Voice, headings, code blocks, when to use which template. The discipline that makes the docs feel like one product.

This is the reference every other template in meta/ defers to. Runbooks, ADRs, postmortems, pattern entries, weekly logs, blog posts — they all share this voice and these conventions. The shared shape is what makes ~250 weekly logs, 30 phase docs, dozens of runbooks, and a hundred-plus pattern entries read as a single coherent body of work over 60 months.

The discipline isn’t aesthetic. It’s a forcing function: short sentences and tight paragraphs make sloppy thinking visible; time-stamped tools make unfalsifiable claims impossible; single-source-of-truth links make documentation drift surface as broken cross-references. Style is how the ROOT practice resists rotting at scale.

If you’re picking a template and wondering “do I follow the template’s conventions or this guide’s conventions when they seem to differ?” — they shouldn’t. If they do, this guide wins, and the template needs a fix.


Voice

Second person, active voice, opinionated, no filler.

  • Yes: “Read the WAL chapter; you’ll need it for Phase 3.”
  • No: “It is recommended that the reader explores the WAL chapter as preparation for the upcoming Phase 3.”

Don’t hedge. If the right answer is Iceberg over Delta for ROOT’s homelab, say it. Cite the trade-off. Move on.

Short sentences. Tight paragraphs. If a paragraph is more than 4 sentences, it’s probably two paragraphs.

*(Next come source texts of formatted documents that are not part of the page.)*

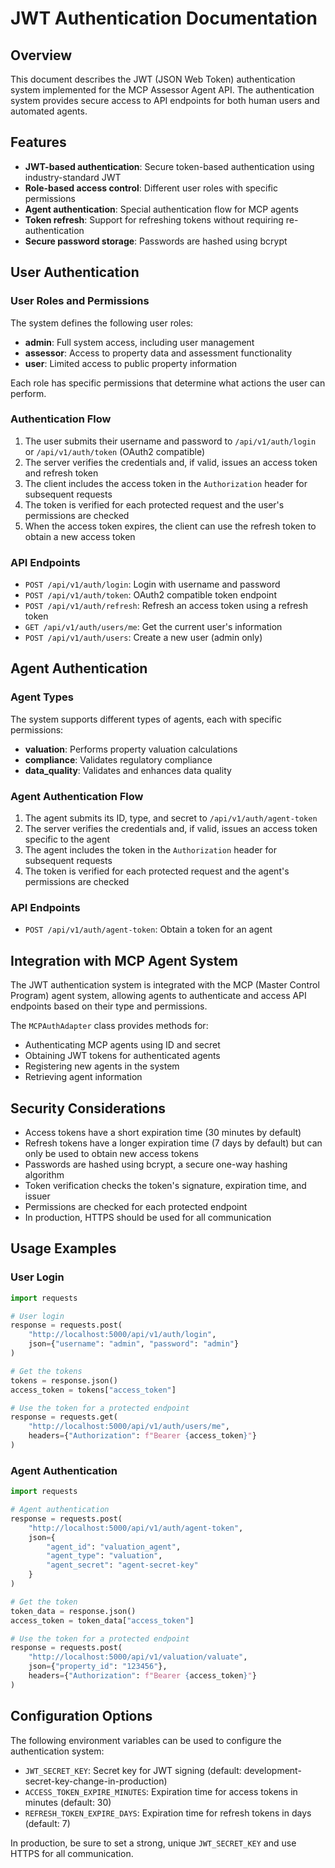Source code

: # JWT Authentication Documentation

## Overview

This document describes the JWT (JSON Web Token) authentication system implemented for the MCP Assessor Agent API. The authentication system provides secure access to API endpoints for both human users and automated agents.

## Features

- **JWT-based authentication**: Secure token-based authentication using industry-standard JWT
- **Role-based access control**: Different user roles with specific permissions
- **Agent authentication**: Special authentication flow for MCP agents
- **Token refresh**: Support for refreshing tokens without requiring re-authentication
- **Secure password storage**: Passwords are hashed using bcrypt

## User Authentication

### User Roles and Permissions

The system defines the following user roles:

- **admin**: Full system access, including user management
- **assessor**: Access to property data and assessment functionality
- **user**: Limited access to public property information

Each role has specific permissions that determine what actions the user can perform.

### Authentication Flow

1. The user submits their username and password to `/api/v1/auth/login` or `/api/v1/auth/token` (OAuth2 compatible)
2. The server verifies the credentials and, if valid, issues an access token and refresh token
3. The client includes the access token in the `Authorization` header for subsequent requests
4. The token is verified for each protected request and the user's permissions are checked
5. When the access token expires, the client can use the refresh token to obtain a new access token

### API Endpoints

- `POST /api/v1/auth/login`: Login with username and password
- `POST /api/v1/auth/token`: OAuth2 compatible token endpoint
- `POST /api/v1/auth/refresh`: Refresh an access token using a refresh token
- `GET /api/v1/auth/users/me`: Get the current user's information
- `POST /api/v1/auth/users`: Create a new user (admin only)

## Agent Authentication

### Agent Types

The system supports different types of agents, each with specific permissions:

- **valuation**: Performs property valuation calculations
- **compliance**: Validates regulatory compliance
- **data_quality**: Validates and enhances data quality

### Agent Authentication Flow

1. The agent submits its ID, type, and secret to `/api/v1/auth/agent-token`
2. The server verifies the credentials and, if valid, issues an access token specific to the agent
3. The agent includes the token in the `Authorization` header for subsequent requests
4. The token is verified for each protected request and the agent's permissions are checked

### API Endpoints

- `POST /api/v1/auth/agent-token`: Obtain a token for an agent

## Integration with MCP Agent System

The JWT authentication system is integrated with the MCP (Master Control Program) agent system, allowing agents to authenticate and access API endpoints based on their type and permissions.

The `MCPAuthAdapter` class provides methods for:

- Authenticating MCP agents using ID and secret
- Obtaining JWT tokens for authenticated agents
- Registering new agents in the system
- Retrieving agent information

## Security Considerations

- Access tokens have a short expiration time (30 minutes by default)
- Refresh tokens have a longer expiration time (7 days by default) but can only be used to obtain new access tokens
- Passwords are hashed using bcrypt, a secure one-way hashing algorithm
- Token verification checks the token's signature, expiration time, and issuer
- Permissions are checked for each protected endpoint
- In production, HTTPS should be used for all communication

## Usage Examples

### User Login

```python
import requests

# User login
response = requests.post(
    "http://localhost:5000/api/v1/auth/login",
    json={"username": "admin", "password": "admin"}
)

# Get the tokens
tokens = response.json()
access_token = tokens["access_token"]

# Use the token for a protected endpoint
response = requests.get(
    "http://localhost:5000/api/v1/auth/users/me",
    headers={"Authorization": f"Bearer {access_token}"}
)
```

### Agent Authentication

```python
import requests

# Agent authentication
response = requests.post(
    "http://localhost:5000/api/v1/auth/agent-token",
    json={
        "agent_id": "valuation_agent",
        "agent_type": "valuation",
        "agent_secret": "agent-secret-key"
    }
)

# Get the token
token_data = response.json()
access_token = token_data["access_token"]

# Use the token for a protected endpoint
response = requests.post(
    "http://localhost:5000/api/v1/valuation/valuate",
    json={"property_id": "123456"},
    headers={"Authorization": f"Bearer {access_token}"}
)
```

## Configuration Options

The following environment variables can be used to configure the authentication system:

- `JWT_SECRET_KEY`: Secret key for JWT signing (default: development-secret-key-change-in-production)
- `ACCESS_TOKEN_EXPIRE_MINUTES`: Expiration time for access tokens in minutes (default: 30)
- `REFRESH_TOKEN_EXPIRE_DAYS`: Expiration time for refresh tokens in days (default: 7)

In production, be sure to set a strong, unique `JWT_SECRET_KEY` and use HTTPS for all communication.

No emojis unless the user explicitly asks for them.


Headings

H1 (#) — page title (matches frontmatter title)
H2 (##) — major sections
H3 (###) — sub-sections
H4 (####) — rare; usually a sign you should split into a sub-section

Title-case for H1 + H2; sentence-case for H3 + H4.

Use colons in headings when you need to subordinate one phrase to another (“Section: details”) — never em-dashes. Em-dashes belong in prose, not in heading hierarchies.


Frontmatter

Every page starts with YAML frontmatter:

---
title: "Pattern title shown in nav"
description: "1-2 sentence summary used by search and social cards."
slug: short-kebab-case
tags: [year-1, foundations, os]
status: STUB | OUTLINE | DEEP # patterns only
year: 1 # program docs only
phase: 1 # phase docs only
---

Slugs match filenames (the file phase-1.md has slug: phase-1).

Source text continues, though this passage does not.